2) Position du Conseil de l’Ordre des Avocats du Barreau de Paris


Le 17 mars 2009, le Conseil de l’Ordre des Avocats de Paris a adopté un nouvel article P 6.2.03 du règlement intérieur du barreau de Paris pour rappeler que l’avocat peut être agent sportif.

L’article P 6.2.03 est rédigé comme suit : « Avant d’exercer l’activité d’agent sportif, l’avocat doit en faire la déclaration au bâtonnier. Il est tenu au sein de l’Ordre un registre des avocats agents sportifs. Dans son activité d’agent sportif, l’avocat reste tenu de respecter les principes essentiels et les règles du conflit d’intérêts ».

Le Conseil a, par ailleurs, déclaré avoir été informé qu’un nouveau projet de loi - élaboré par les services de la Chancellerie et consacrant la faculté pour l’avocat d’exercer accessoirement l’activité d’agent sportif -, était en cours de rédaction.


3) L’adoption du nouveau projet de loi


A ce jour, le nouveau projet de loi n’a toujours pas été validé par les deux assemblées ; il est, néanmoins, prévu en discussion, en séance publique, à l’Assemblée Nationale les 23 et 24 mars 2010. Seul le Sénat a adopté le 4 juin 2008 la nouvelle proposition de loi et la nouvelle rédaction de l’article L. 222-7 6° du code du sport adoptée par le Sénat est claire : « Nul ne peut obtenir ou détenir une licence d’agent sportif s’il exerce la profession d’avocat » ; la question n’est donc pas tranchée.

En conclusion, le débat sur la faculté pour l’avocat de cumuler son activité avec celle d’agent sportif se dirige de plus en plus vers une issue positive.

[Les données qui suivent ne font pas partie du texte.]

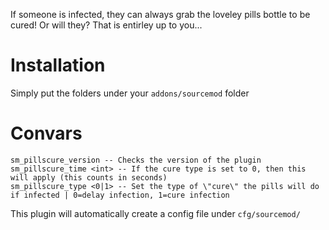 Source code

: If someone is infected, they can always grab the loveley pills bottle to be cured! Or will they? That is entirley up to you... 
   

# Installation
Simply put the folders under your `addons/sourcemod` folder

# Convars
`sm_pillscure_version -- Checks the version of the plugin`   
`sm_pillscure_time <int> -- If the cure type is set to 0, then this will apply (this counts in seconds)`   
`sm_pillscure_type <0|1> -- Set the type of \"cure\" the pills will do if infected | 0=delay infection, 1=cure infection`   
   

This plugin will automatically create a config file under `cfg/sourcemod/` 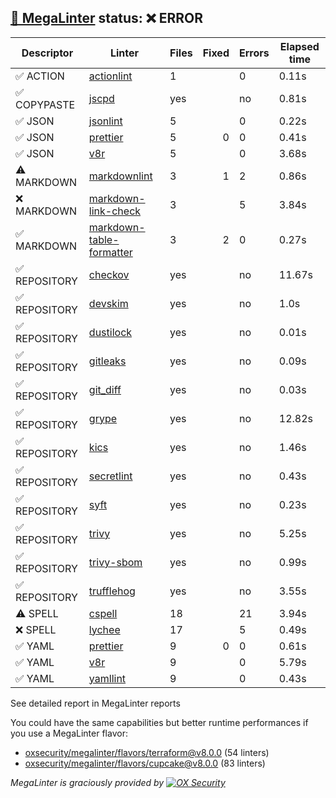 ## [🦙 MegaLinter](https://megalinter.io/8.0.0) status: ❌ ERROR

| Descriptor  |                                               Linter                                                |Files|Fixed|Errors|Elapsed time|
|-------------|-----------------------------------------------------------------------------------------------------|-----|----:|------|------------|
|✅ ACTION    |[actionlint](https://megalinter.io/8.0.0/descriptors/action_actionlint)                              |    1|     |     0|0.11s       |
|✅ COPYPASTE |[jscpd](https://megalinter.io/8.0.0/descriptors/copypaste_jscpd)                                     |yes  |     |no    |0.81s       |
|✅ JSON      |[jsonlint](https://megalinter.io/8.0.0/descriptors/json_jsonlint)                                    |    5|     |     0|0.22s       |
|✅ JSON      |[prettier](https://megalinter.io/8.0.0/descriptors/json_prettier)                                    |    5|    0|     0|0.41s       |
|✅ JSON      |[v8r](https://megalinter.io/8.0.0/descriptors/json_v8r)                                              |    5|     |     0|3.68s       |
|⚠️ MARKDOWN  |[markdownlint](https://megalinter.io/8.0.0/descriptors/markdown_markdownlint)                        |    3|    1|     2|0.86s       |
|❌ MARKDOWN  |[markdown-link-check](https://megalinter.io/8.0.0/descriptors/markdown_markdown_link_check)          |    3|     |     5|3.84s       |
|✅ MARKDOWN  |[markdown-table-formatter](https://megalinter.io/8.0.0/descriptors/markdown_markdown_table_formatter)|    3|    2|     0|0.27s       |
|✅ REPOSITORY|[checkov](https://megalinter.io/8.0.0/descriptors/repository_checkov)                                |yes  |     |no    |11.67s      |
|✅ REPOSITORY|[devskim](https://megalinter.io/8.0.0/descriptors/repository_devskim)                                |yes  |     |no    |1.0s        |
|✅ REPOSITORY|[dustilock](https://megalinter.io/8.0.0/descriptors/repository_dustilock)                            |yes  |     |no    |0.01s       |
|✅ REPOSITORY|[gitleaks](https://megalinter.io/8.0.0/descriptors/repository_gitleaks)                              |yes  |     |no    |0.09s       |
|✅ REPOSITORY|[git_diff](https://megalinter.io/8.0.0/descriptors/repository_git_diff)                              |yes  |     |no    |0.03s       |
|✅ REPOSITORY|[grype](https://megalinter.io/8.0.0/descriptors/repository_grype)                                    |yes  |     |no    |12.82s      |
|✅ REPOSITORY|[kics](https://megalinter.io/8.0.0/descriptors/repository_kics)                                      |yes  |     |no    |1.46s       |
|✅ REPOSITORY|[secretlint](https://megalinter.io/8.0.0/descriptors/repository_secretlint)                          |yes  |     |no    |0.43s       |
|✅ REPOSITORY|[syft](https://megalinter.io/8.0.0/descriptors/repository_syft)                                      |yes  |     |no    |0.23s       |
|✅ REPOSITORY|[trivy](https://megalinter.io/8.0.0/descriptors/repository_trivy)                                    |yes  |     |no    |5.25s       |
|✅ REPOSITORY|[trivy-sbom](https://megalinter.io/8.0.0/descriptors/repository_trivy_sbom)                          |yes  |     |no    |0.99s       |
|✅ REPOSITORY|[trufflehog](https://megalinter.io/8.0.0/descriptors/repository_trufflehog)                          |yes  |     |no    |3.55s       |
|⚠️ SPELL     |[cspell](https://megalinter.io/8.0.0/descriptors/spell_cspell)                                       |18   |     |21    |3.94s       |
|❌ SPELL     |[lychee](https://megalinter.io/8.0.0/descriptors/spell_lychee)                                       |17   |     |5     |0.49s       |
|✅ YAML      |[prettier](https://megalinter.io/8.0.0/descriptors/yaml_prettier)                                    |9    |    0|     0|0.61s       |
|✅ YAML      |[v8r](https://megalinter.io/8.0.0/descriptors/yaml_v8r)                                              |9    |     |     0|5.79s       |
|✅ YAML      |[yamllint](https://megalinter.io/8.0.0/descriptors/yaml_yamllint)                                    |9    |     |     0|0.43s       |

See detailed report in MegaLinter reports

You could have the same capabilities but better runtime performances if you use a MegaLinter flavor:
- [oxsecurity/megalinter/flavors/terraform@v8.0.0](https://megalinter.io/8.0.0/flavors/terraform/) (54 linters)
- [oxsecurity/megalinter/flavors/cupcake@v8.0.0](https://megalinter.io/8.0.0/flavors/cupcake/) (83 linters)


_MegaLinter is graciously provided by [![OX Security](https://www.ox.security/wp-content/uploads/2022/06/logo.svg?ref=megalinter_comment)](https://www.ox.security/?ref=megalinter)_ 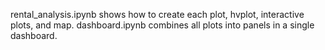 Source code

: rental_analysis.ipynb shows how to create each plot, hvplot, interactive plots, and map.
dashboard.ipynb combines all plots into panels in a single dashboard.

D’un point de vue disciplinaire, l’avocat, parce qu’il est soumis à la discipline de son Ordre, ne serait pas justiciable des fédérations sportives comme le sont les agents sportifs « classiques ». En revanche, comme à tous les agents sportifs, s’imposerait à lui l’obligation de plafonner ses honoraires à 10 % de l’intérêt financier du contrat négocié pour son mandant, le joueur professionnel.

Par ailleurs, si cette obligation de plafonnement des honoraires de l’agent sportif, va à l’encontre du principe de la libre fixation des honoraires de l’avocat, le conseil de l’Ordre a estimé qu’il n’y avait pas lieu cependant de s’opposer à cette disposition (qui figure dans le nouveau projet de loi adopté par le Sénat) car elle consacre une totale égalité entre les avocats cumulant l’activité d’agent sportif et les autres agents sportifs. L’issue du débat est, sans doute, proche.